I didn't really learn the whole dishwasher job very well there as I didn't last long.  I mean, come on!  It was summer in West Yellowstone and I was ten years old!  There were fish to catch and camping and swimming to do so I kind of called in sick a lot.  In todays world, I don't think we can even hire kids that young.

As I got older, I learned to do not only the dishwasher job but everything there is to do in a restaurant, including waiting tables, cooking, being "host", bussing tables and washing dishes.  In most of the places I worked back then, the dishwasher was kind of the Prep Cook's assistant so I boiled, peeled, hashed, cut and mashed potatoes, made soups and chili, baked rolls and other things like that.  Dishwashers also were the cleaners of everything, bathrooms, floors, freezers and refrigerators...pretty much any greasy, dirty cleanup that needed done, the dishwasher was the go-to guy.

My Mom was one of the most sought after restaurant cooks in West Yellowstone back then and we wound up working places and shifts together so I learned how to work the grill from her as well as from other accomplished café cooks.  By the time I was 16 I was able to handle any job in the place and often did.  If someone didn't show up, I was the first one they'd call to fill in so I might be dishwasher one day, cook the next and waiting tables another time.

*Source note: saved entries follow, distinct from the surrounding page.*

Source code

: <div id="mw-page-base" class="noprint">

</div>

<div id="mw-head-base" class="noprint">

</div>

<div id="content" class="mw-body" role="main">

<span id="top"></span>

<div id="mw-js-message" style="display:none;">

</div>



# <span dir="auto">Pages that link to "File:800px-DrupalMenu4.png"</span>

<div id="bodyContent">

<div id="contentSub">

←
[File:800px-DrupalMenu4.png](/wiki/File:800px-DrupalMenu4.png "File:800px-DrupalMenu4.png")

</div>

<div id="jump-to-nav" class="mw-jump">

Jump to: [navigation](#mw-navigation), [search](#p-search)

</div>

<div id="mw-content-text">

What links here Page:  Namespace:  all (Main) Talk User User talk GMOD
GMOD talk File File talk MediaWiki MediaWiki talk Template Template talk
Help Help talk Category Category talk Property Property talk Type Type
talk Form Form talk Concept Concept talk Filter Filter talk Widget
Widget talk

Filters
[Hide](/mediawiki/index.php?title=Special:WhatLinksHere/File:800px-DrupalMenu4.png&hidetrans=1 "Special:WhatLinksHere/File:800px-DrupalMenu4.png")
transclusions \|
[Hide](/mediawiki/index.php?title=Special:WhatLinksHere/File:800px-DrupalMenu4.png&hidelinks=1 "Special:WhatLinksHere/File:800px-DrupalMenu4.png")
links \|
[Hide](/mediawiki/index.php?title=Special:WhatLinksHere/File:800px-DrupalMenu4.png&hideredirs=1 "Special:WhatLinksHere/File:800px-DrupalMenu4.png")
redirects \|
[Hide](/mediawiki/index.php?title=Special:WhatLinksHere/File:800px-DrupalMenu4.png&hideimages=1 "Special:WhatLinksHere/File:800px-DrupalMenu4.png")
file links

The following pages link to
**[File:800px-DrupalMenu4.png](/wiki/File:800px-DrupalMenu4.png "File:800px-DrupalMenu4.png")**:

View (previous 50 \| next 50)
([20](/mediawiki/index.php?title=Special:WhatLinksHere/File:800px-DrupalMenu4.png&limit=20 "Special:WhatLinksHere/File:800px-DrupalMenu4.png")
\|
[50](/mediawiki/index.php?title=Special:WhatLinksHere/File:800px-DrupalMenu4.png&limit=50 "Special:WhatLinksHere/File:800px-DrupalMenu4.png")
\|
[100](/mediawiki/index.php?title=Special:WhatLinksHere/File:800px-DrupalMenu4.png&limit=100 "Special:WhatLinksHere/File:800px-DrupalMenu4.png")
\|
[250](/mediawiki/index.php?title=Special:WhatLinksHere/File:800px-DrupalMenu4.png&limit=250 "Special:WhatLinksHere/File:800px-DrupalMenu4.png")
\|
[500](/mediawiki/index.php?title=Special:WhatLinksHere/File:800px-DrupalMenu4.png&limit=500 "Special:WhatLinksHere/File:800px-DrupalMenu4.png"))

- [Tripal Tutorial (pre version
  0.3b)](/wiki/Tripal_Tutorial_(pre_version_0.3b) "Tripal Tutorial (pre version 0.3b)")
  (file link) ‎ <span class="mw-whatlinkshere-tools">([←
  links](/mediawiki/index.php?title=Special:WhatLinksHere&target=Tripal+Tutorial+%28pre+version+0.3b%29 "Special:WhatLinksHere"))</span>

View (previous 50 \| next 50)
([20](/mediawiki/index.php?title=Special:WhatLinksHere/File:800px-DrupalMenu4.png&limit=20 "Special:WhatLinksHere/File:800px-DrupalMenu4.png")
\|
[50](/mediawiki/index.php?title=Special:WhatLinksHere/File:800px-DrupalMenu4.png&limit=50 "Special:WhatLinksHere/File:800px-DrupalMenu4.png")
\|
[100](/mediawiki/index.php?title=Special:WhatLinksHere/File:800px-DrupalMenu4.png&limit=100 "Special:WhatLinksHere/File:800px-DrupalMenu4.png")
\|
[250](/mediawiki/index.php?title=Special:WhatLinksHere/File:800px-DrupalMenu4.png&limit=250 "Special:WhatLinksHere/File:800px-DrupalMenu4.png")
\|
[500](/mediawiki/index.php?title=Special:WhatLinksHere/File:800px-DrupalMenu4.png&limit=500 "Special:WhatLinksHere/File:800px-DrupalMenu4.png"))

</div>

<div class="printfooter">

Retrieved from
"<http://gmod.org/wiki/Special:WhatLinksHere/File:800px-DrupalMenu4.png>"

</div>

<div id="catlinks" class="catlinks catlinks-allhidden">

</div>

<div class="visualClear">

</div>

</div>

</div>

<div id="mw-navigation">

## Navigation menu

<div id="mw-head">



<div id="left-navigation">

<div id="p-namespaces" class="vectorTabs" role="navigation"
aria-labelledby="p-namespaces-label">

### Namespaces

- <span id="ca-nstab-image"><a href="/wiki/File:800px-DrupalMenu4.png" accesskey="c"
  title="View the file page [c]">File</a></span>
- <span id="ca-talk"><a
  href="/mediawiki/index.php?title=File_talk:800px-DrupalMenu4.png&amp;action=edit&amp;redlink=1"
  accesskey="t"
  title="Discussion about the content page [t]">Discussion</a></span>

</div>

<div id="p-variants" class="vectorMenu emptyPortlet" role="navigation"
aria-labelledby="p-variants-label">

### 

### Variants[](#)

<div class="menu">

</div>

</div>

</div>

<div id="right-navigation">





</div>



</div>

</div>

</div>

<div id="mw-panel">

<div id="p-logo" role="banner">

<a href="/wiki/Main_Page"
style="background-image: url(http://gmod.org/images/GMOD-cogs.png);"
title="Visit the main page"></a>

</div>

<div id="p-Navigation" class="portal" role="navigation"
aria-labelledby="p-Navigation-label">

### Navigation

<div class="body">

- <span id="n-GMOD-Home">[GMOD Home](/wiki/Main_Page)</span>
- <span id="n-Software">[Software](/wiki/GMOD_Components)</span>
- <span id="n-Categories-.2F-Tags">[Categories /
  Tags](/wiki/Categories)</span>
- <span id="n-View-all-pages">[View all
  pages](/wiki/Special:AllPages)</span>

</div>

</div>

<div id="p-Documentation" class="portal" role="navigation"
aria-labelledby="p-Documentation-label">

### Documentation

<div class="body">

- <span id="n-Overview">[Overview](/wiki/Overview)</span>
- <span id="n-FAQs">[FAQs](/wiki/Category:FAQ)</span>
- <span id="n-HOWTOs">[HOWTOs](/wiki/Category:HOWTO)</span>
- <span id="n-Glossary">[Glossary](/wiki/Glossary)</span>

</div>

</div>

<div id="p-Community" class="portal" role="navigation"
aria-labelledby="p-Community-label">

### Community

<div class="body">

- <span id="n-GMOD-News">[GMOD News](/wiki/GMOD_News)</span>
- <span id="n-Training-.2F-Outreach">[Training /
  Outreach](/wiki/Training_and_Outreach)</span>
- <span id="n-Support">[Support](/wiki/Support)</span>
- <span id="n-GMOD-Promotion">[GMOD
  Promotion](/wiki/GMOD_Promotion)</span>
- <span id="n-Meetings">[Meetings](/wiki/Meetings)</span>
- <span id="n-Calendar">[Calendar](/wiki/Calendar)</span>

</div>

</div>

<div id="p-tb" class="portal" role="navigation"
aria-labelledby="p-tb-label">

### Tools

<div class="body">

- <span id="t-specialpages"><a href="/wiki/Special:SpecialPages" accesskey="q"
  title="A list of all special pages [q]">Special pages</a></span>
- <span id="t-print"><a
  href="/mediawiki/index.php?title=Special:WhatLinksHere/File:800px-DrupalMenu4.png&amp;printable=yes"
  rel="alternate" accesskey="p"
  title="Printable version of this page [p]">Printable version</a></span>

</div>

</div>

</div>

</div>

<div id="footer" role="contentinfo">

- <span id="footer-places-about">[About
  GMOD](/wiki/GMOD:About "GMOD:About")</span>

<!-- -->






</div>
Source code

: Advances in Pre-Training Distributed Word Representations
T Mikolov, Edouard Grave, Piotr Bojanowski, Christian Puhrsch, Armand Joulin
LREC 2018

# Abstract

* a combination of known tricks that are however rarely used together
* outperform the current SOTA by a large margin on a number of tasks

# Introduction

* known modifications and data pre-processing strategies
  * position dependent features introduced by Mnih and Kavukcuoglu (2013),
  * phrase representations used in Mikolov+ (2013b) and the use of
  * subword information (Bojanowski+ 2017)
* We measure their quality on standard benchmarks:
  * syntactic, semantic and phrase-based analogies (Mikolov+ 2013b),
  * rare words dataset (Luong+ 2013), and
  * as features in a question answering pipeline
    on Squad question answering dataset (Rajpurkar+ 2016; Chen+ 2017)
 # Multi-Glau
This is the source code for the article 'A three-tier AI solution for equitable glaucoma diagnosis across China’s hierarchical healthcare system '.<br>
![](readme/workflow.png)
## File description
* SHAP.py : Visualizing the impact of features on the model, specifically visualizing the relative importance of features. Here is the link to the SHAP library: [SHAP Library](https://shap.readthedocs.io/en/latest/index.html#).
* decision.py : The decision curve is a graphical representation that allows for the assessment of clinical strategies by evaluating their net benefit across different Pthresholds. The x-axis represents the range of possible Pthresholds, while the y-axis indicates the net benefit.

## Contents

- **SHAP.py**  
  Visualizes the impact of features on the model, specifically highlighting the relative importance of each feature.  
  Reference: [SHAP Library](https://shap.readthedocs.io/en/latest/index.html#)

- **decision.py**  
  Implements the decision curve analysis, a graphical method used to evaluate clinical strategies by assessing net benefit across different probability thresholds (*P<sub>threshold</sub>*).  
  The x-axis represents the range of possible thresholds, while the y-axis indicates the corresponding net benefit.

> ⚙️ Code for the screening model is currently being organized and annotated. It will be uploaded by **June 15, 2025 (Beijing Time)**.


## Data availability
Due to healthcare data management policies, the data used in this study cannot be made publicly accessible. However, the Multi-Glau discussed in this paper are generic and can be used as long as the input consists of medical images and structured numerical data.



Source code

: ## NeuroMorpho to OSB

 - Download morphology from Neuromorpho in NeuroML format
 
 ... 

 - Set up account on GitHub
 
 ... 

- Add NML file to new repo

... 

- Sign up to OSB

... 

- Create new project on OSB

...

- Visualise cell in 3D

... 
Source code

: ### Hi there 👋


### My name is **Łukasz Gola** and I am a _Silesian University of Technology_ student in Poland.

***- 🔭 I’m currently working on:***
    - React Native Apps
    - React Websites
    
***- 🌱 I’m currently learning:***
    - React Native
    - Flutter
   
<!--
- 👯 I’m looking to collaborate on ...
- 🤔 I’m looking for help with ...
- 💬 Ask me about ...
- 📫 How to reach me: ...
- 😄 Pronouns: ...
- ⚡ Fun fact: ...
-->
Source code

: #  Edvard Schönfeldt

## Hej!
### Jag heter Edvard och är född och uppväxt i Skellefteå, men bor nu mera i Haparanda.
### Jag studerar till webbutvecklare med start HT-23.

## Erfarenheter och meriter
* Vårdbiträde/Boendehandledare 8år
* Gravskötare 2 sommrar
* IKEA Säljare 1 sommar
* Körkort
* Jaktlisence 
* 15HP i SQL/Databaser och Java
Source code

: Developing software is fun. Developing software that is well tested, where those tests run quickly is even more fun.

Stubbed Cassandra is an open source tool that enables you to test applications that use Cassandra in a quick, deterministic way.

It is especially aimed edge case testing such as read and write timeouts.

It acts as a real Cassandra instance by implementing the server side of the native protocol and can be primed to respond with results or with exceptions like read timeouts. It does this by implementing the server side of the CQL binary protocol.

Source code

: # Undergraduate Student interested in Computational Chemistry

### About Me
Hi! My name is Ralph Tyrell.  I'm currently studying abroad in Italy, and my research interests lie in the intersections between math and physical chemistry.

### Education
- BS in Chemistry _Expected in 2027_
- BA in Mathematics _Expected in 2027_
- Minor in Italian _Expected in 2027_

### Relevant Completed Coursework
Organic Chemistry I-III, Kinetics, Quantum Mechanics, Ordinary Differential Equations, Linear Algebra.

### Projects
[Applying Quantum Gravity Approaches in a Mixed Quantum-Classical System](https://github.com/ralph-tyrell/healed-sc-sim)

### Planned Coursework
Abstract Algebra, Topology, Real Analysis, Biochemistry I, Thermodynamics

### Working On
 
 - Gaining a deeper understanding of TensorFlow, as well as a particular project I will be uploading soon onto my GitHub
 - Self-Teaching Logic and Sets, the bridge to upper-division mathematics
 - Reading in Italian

When I enlisted in the Air Force, as a policeman, I told myself I would NEVER work in a café again!  Never say never, folks.  It's too big a word.  I'm right back to being the "floater" again.  Now, I'm not doing it full time but it's not uncommon for my phone to ring and a waitress hollers "Help!" so I wander over to the Mint and fill in wherever they need me.  I've helped out at Parade Rest Ranch in West Yellowstone a few times over the years too.

My point here (Yes, I'm finally getting to it) is that I have a pretty extensive background in the restaurant business and in cooking.  So, a few years ago, I heard that one of our local outfitters needed a cook for his hunting camp.  I'd never done that kind of thing before but figured I could learn by doing.

I quickly learned that the style of cooking at a place like that is very different from cooking "on the line" in a café.  In a café, you are basically heating up and assembling meal components as quickly as possible.  Everything has been portioned out and you just cook it up and throw it together.  At hunting camp, I was making "family style" meals; one big meal for everybody.  How much do you make and how do you make that much all at once?  More like the Prep Cook in a restaurant than the grill cook.

I did figure it out, though, and found that it was a very rewarding and enjoyable style of cooking.  I got a lot more personal satisfaction out of making good, presentable and enjoyable meals for a group as opposed to a lot of meals, fast.  At hunting camp I made my own bread and rolls and provided breakfast, lunch and dinner with a variety of entrees, sides and deserts for as few as 3 people and as many as 14. Rifle season in Montana lasts until Thanksgiving so I actually prepared and served a traditional Thanksgiving turkey dinner, with all the fixins, for the first time in my life.  I kind of pretended I was an old-time chuckwagon cook and treated the job in that way.  It worked.

A year or so later, Parade Rest needed a dinner cook for the last month of the season and I filled in there; once again cooking family style, this time for as many as 60 people a couple of times (with lots of help).  I really enjoyed it and decided this was something I could do well and still have fun.

Last fall, I cooked for a roundup crew in Nevada for a month.  As few as three and as many as eight people for whom I provided breakfast and dinner every day for almost a month.  Once again, I made almost everything from scratch, including bread, dinner rolls, cinnamon rolls, cookies and pies as well as breakfast and dinner entree's and sides.  It was enjoyable and satisfying and I feel like I might have finally found my nitch, after only over 50 years!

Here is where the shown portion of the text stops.